AI Coding with CodeRL: Toward Mastering Program Synthesis with Deep Reinforcement Learning

TL;DR: CodeRL is a new framework for program synthesis through holistic integration of pretrained language models and deep reinforcement learning. By utilizing unit test feedback as part of model training and inference, and integrating with an improved CodeT5 model, CodeRL achieves state-of-the-art results on competition-level programming tasks.

The following GIF gives a brief, high-level overview of how CodeRL works. For more information (background, system details, an exploration of its societal impact, and more), please read the full blog post below.

Background: AI for Program Synthesis

Program synthesis is the task of building an executable program in a formal computer language (such as Java or Python) to solve a problem (for example, compute the area of a polygon).
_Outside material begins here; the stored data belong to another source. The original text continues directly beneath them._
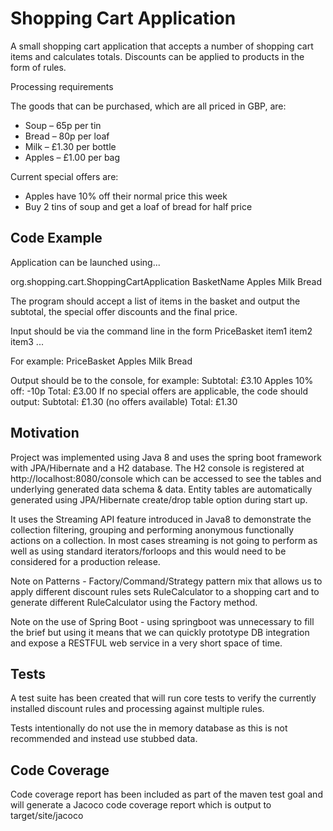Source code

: # Shopping Cart Application

A small shopping cart application that accepts a number of shopping cart items and calculates totals.
Discounts can be applied to products in the form of rules.

Processing requirements

The goods that can be purchased, which are all priced in GBP, are:
- Soup – 65p per tin
- Bread – 80p per loaf
- Milk – £1.30 per bottle
- Apples – £1.00 per bag

Current special offers are:
- Apples have 10% off their normal price this week
- Buy 2 tins of soup and get a loaf of bread for half price


## Code Example

Application can be launched using...

org.shopping.cart.ShoppingCartApplication BasketName Apples Milk Bread


The program should accept a list of items in the basket and output the subtotal, the special offer discounts and the final
price.

Input should be via the command line in the form PriceBasket item1 item2 item3 ...

For example: PriceBasket Apples Milk Bread

Output should be to the console, for example:
Subtotal: £3.10
Apples 10% off: -10p
Total: £3.00
If no special offers are applicable, the code should output:
Subtotal: £1.30
(no offers available)
Total: £1.30



## Motivation

Project was implemented using Java 8 and uses the spring boot framework with JPA/Hibernate and a H2 database.
The H2 console is registered at http://localhost:8080/console which can be accessed to see the tables and underlying generated data schema & data.
Entity tables are automatically generated using JPA/Hibernate create/drop table option during start up.

It uses the Streaming API feature introduced in Java8 to demonstrate the collection filtering, grouping and performing anonymous functionally actions on a collection.
In most cases streaming is not going to perform as well as using standard iterators/forloops and this would need to be considered for a production release.

Note on Patterns - Factory/Command/Strategy pattern mix that allows us to apply different discount rules sets RuleCalculator to a shopping cart and to generate different RuleCalculator using the Factory method.

Note on the use of Spring Boot - using springboot was unnecessary to fill the brief but using it means that we can quickly prototype DB integration and expose a RESTFUL web service in a very short space of time.

## Tests

A test suite has been created that will run core tests to verify the currently installed discount rules and processing against multiple rules.

Tests intentionally do not use the in memory database as this is not recommended and instead use stubbed data.


## Code Coverage

Code coverage report has been included as part of the maven test goal and will generate a Jacoco code coverage report which is output to target/site/jacoco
For a long time, solving problems through computer programming has been a test of human intelligence, and the machine learning community has considered this task a grand AI challenge.
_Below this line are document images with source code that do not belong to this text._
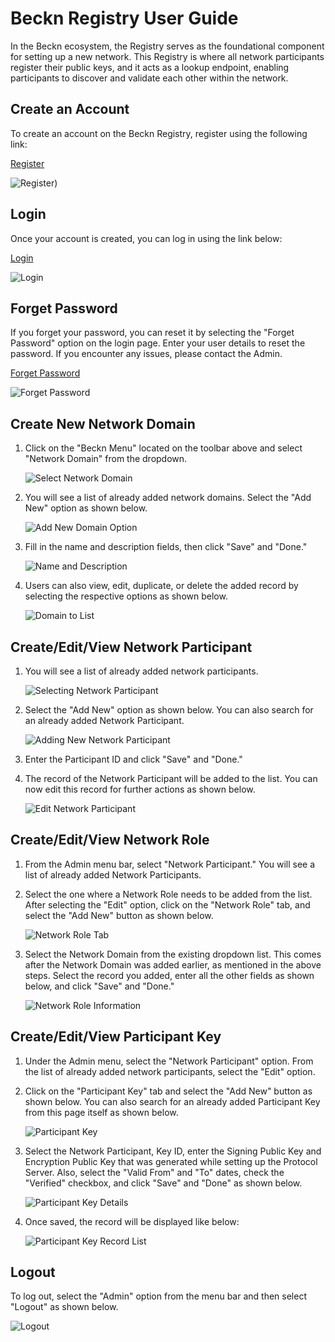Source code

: # Beckn Registry User Guide

In the Beckn ecosystem, the Registry serves as the foundational component for setting up a new network. This Registry is where all network participants register their public keys, and it acts as a lookup endpoint, enabling participants to discover and validate each other within the network.

## Create an Account

To create an account on the Beckn Registry, register using the following link:

[Register](https://registry.becknprotocol.io/register)

![Register](assets/images/registry/15-register.png))

## Login

Once your account is created, you can log in using the link below:

[Login](https://registry.becknprotocol.io/login)

![Login](assets/images/registry/1-%20Login.png)

## Forget Password

If you forget your password, you can reset it by selecting the "Forget Password" option on the login page. Enter your user details to reset the password. If you encounter any issues, please contact the Admin.

[Forget Password](https://registry.becknprotocol.io/login)

![Forget Password](assets/images/registry/forget-pwd.png)

## Create New Network Domain

1. Click on the "Beckn Menu" located on the toolbar above and select "Network Domain" from the dropdown.

   ![Select Network Domain](assets/images/registry/2-network-domain.png)

2. You will see a list of already added network domains. Select the "Add New" option as shown below.

   ![Add New Domain Option](assets/images/registry/3-add%20new%20domain%20option.png)

3. Fill in the name and description fields, then click "Save" and "Done."

   ![Name and Description](assets/images/registry/4-name%20and%20descp.png)

4. Users can also view, edit, duplicate, or delete the added record by selecting the respective options as shown below.

   ![Domain to List](assets/images/registry/5-domain%20to%20list.png)

## Create/Edit/View Network Participant

1. You will see a list of already added network participants.

   ![Selecting Network Participant](assets/images/registry/6-selecting%20np.png)

2. Select the "Add New" option as shown below. You can also search for an already added Network Participant.

   ![Adding New Network Participant](assets/images/registry/7-adding%20new%20np%20and%20search.png)

3. Enter the Participant ID and click "Save" and "Done."

4. The record of the Network Participant will be added to the list. You can now edit this record for further actions as shown below.

   ![Edit Network Participant](assets/images/registry/8-edit%20np.png)

## Create/Edit/View Network Role

1. From the Admin menu bar, select "Network Participant." You will see a list of already added Network Participants.

2. Select the one where a Network Role needs to be added from the list. After selecting the "Edit" option, click on the "Network Role" tab, and select the "Add New" button as shown below.

   ![Network Role Tab](assets/images/registry/9-network%20role%20tab.png)

3. Select the Network Domain from the existing dropdown list. This comes after the Network Domain was added earlier, as mentioned in the above steps. Select the record you added, enter all the other fields as shown below, and click "Save" and "Done."

   ![Network Role Information](assets/images/registry/10-networkRole-infor.png)

## Create/Edit/View Participant Key

1. Under the Admin menu, select the "Network Participant" option. From the list of already added network participants, select the "Edit" option.

2. Click on the "Participant Key" tab and select the "Add New" button as shown below. You can also search for an already added Participant Key from this page itself as shown below.

   ![Participant Key](assets/images/registry/11-participant%20key.png)

3. Select the Network Participant, Key ID, enter the Signing Public Key and Encryption Public Key that was generated while setting up the Protocol Server. Also, select the "Valid From" and "To" dates, check the "Verified" checkbox, and click "Save" and "Done" as shown below.

   ![Participant Key Details](assets/images/registry/12-participant%20key%20details.png)

4. Once saved, the record will be displayed like below:

   ![Participant Key Record List](assets/images/registry/13-participant%20key%20record%20list.png)

## Logout

To log out, select the "Admin" option from the menu bar and then select "Logout" as shown below.

![Logout](assets/images/registry/14-logout.png)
Recent advances in deep learning, such as pretrained language models (LMs), have led to remarkable progress in program synthesis. In LMs, we can treat program synthesis as a sequence-to-sequence task, in which the input is the problem description in natural language and the output is a program expressed as a sequence of words (i.e., sequence of code).

Large LMs (such as Codex) that are pretrained on massive public datasets containing text and code are able to solve basic programming problems with impressive success rates.

Limitations of AI Systems for Program Synthesis

While they may be able to perform well on basic programming problems, existing AI program-synthesis models perform poorly when dealing with complex programming problems — such as the example below. (Highly difficult programming problems include those on major programming contest websites such as Codeforces.)

A typical example of a program synthesis task from the APPS Benchmark. Each task includes a problem specification in natural language, which often contains example input and output pairs. These example input and output pairs can be used to construct example unit tests (which check whether the code works). The expected output is a program that is checked for functional correctness against some unseen unit tests.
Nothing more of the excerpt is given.